Today, Concordia’s collection features more than 40 artists and is presented across both the Sir George Williams and Loyola campuses on building facades, city sidewalks, the university’s building tunnels and atria.
The eclectic public art collection is composed of permanent, mostly large-scale artworks that date from approximately the 1930s to the present. The collection spans traditional to contemporary art practices and features everything from abstract to figurative paintings, traditional bronze busts, kinetic sculpture, large-scale photographs and glass artworks.
The newest sculpture by Marc-Antoine Coté — installed at the Applied Science Hub on Loyola Campus — stands two storeys tall and is made from 2,700 kilograms of metal, mainly aluminum.
Responding to a ‘global cultural shift’
The new public art policy will provide a framework and vision for governance and decision-making processes and encourage diverse representation within the university’s collection and programming activities. The policy will aim to ensure equitable and inclusive practices that represent the diversity of Concordia and the general public. It will also help define and expand what public art is at the university.
“The development of the public art policy is an important project for Concordia and the Library”, says Guylaine Beaudry, university librarian. “The ongoing conversations with the community about the policy and the feedback that is received will help inform and enrich its framework through a diversity of voices and viewpoints.”
Sandra Margolian, Concordia’s public art lead, is managing the development of the public art policy with the assistance of consulting firm Communications MDR and the input from key diverse internal and external community stakeholders. In addition, the policy will specify a mandate and detail terms of reference for a public art advisory committee.
“For the past several years, discussions have been taking place within art institutions about the inequities present in the methods of acquisition, representation and decision-making processes,” Margolian says.
“The Truth and Reconciliation Commission’s Calls to Action and the Black Lives Matter movement are encouraging the re-evaluation of museum policies and practices. This has motivated — mobilized — the arts community and it’s institutions to question how they can take stock of and address institutional racism and ensure equitable and inclusive practices in the development, presentation and governance of their collections.”

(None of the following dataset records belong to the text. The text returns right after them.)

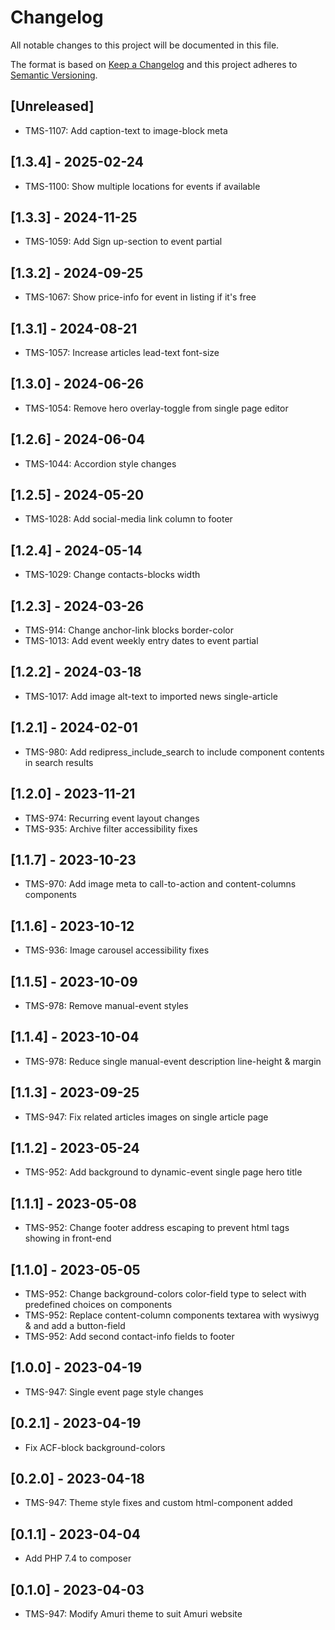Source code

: # Changelog

All notable changes to this project will be documented in this file.

The format is based on [Keep a Changelog](http://keepachangelog.com/en/1.0.0/)
and this project adheres to [Semantic Versioning](http://semver.org/spec/v2.0.0.html).

## [Unreleased]

- TMS-1107: Add caption-text to image-block meta

## [1.3.4] - 2025-02-24

- TMS-1100: Show multiple locations for events if available

## [1.3.3] - 2024-11-25

- TMS-1059: Add Sign up-section to event partial

## [1.3.2] - 2024-09-25

- TMS-1067: Show price-info for event in listing if it's free

## [1.3.1] - 2024-08-21

- TMS-1057: Increase articles lead-text font-size

## [1.3.0] - 2024-06-26

- TMS-1054: Remove hero overlay-toggle from single page editor

## [1.2.6] - 2024-06-04

- TMS-1044: Accordion style changes

## [1.2.5] - 2024-05-20

- TMS-1028: Add social-media link column to footer

## [1.2.4] - 2024-05-14

- TMS-1029: Change contacts-blocks width

## [1.2.3] - 2024-03-26

- TMS-914: Change anchor-link blocks border-color
- TMS-1013: Add event weekly entry dates to event partial

## [1.2.2] - 2024-03-18

- TMS-1017: Add image alt-text to imported news single-article

## [1.2.1] - 2024-02-01

- TMS-980: Add redipress_include_search to include component contents in search results

## [1.2.0] - 2023-11-21

- TMS-974: Recurring event layout changes
- TMS-935: Archive filter accessibility fixes

## [1.1.7] - 2023-10-23

- TMS-970: Add image meta to call-to-action and content-columns components

## [1.1.6] - 2023-10-12

- TMS-936: Image carousel accessibility fixes

## [1.1.5] - 2023-10-09

- TMS-978: Remove manual-event styles

## [1.1.4] - 2023-10-04
- TMS-978: Reduce single manual-event description line-height & margin

## [1.1.3] - 2023-09-25
- TMS-947: Fix related articles images on single article page

## [1.1.2] - 2023-05-24
- TMS-952: Add background to dynamic-event single page hero title

## [1.1.1] - 2023-05-08
- TMS-952: Change footer address escaping to prevent html tags showing in front-end

## [1.1.0] - 2023-05-05
- TMS-952: Change background-colors color-field type to select with predefined choices  on components
- TMS-952: Replace content-column components textarea with wysiwyg & and add a button-field
- TMS-952: Add second contact-info fields to footer

## [1.0.0] - 2023-04-19
- TMS-947: Single event page style changes

## [0.2.1] - 2023-04-19

- Fix ACF-block background-colors

## [0.2.0] - 2023-04-18

- TMS-947: Theme style fixes and custom html-component added

## [0.1.1] - 2023-04-04

- Add PHP 7.4 to composer

## [0.1.0] - 2023-04-03

- TMS-947: Modify Amuri theme to suit Amuri website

Margolian adds that the resulting global cultural shift, also occurring at Concordia, is what’s allowing the university’s public art policy project to happen now.
Some of the key objectives of the policy include:
- Providing a formal framework to govern the development and conservation of the collection, including a clear mission and curatorial vision
- Expanding engagement and pedagogical opportunities with the collection for all of Concordia’s diverse communities — students, faculty, staff and the general public
- Ensuring inclusive best practices, taking into consideration the university’s location on unceded Indigenous lands; Concordia’s Indigenous Directions Action Plan provides an important foundation for this
- Providing direction for making appraisals and acquisition decisions, allocating resources and creating accountability
- Ensuring best practices and funding in caring for permanent works as well as programming ephemeral art
- Providing opportunities for Concordia’s fine arts students to gain experience in creating public and socially engaged artwork while at the university
The multiple roles of a university public art collection
The university’s 4TH SPACE recently hosted a podcast conversation between Margolian and Annie Gérin, Concordia’s dean of fine arts and art historian. Gérin’s research focuses on public art, specifically Canadian and Soviet art and how it is experienced outside of traditional gallery spaces. The two speakers bring to light the multiple roles of a university public art collection.
They point out that, in addition to serving as a pedagogical resource, the collection can activate public space aesthetically and culturally, contribute to community identity, reflect or critique the space it inhabits and be a starting point to engage in conversation with the university community.
The policy is being developed with input from the community. Interviews with key internal and external stakeholders are currently being conducted and will be followed by broader community consultations to take place over the fall term.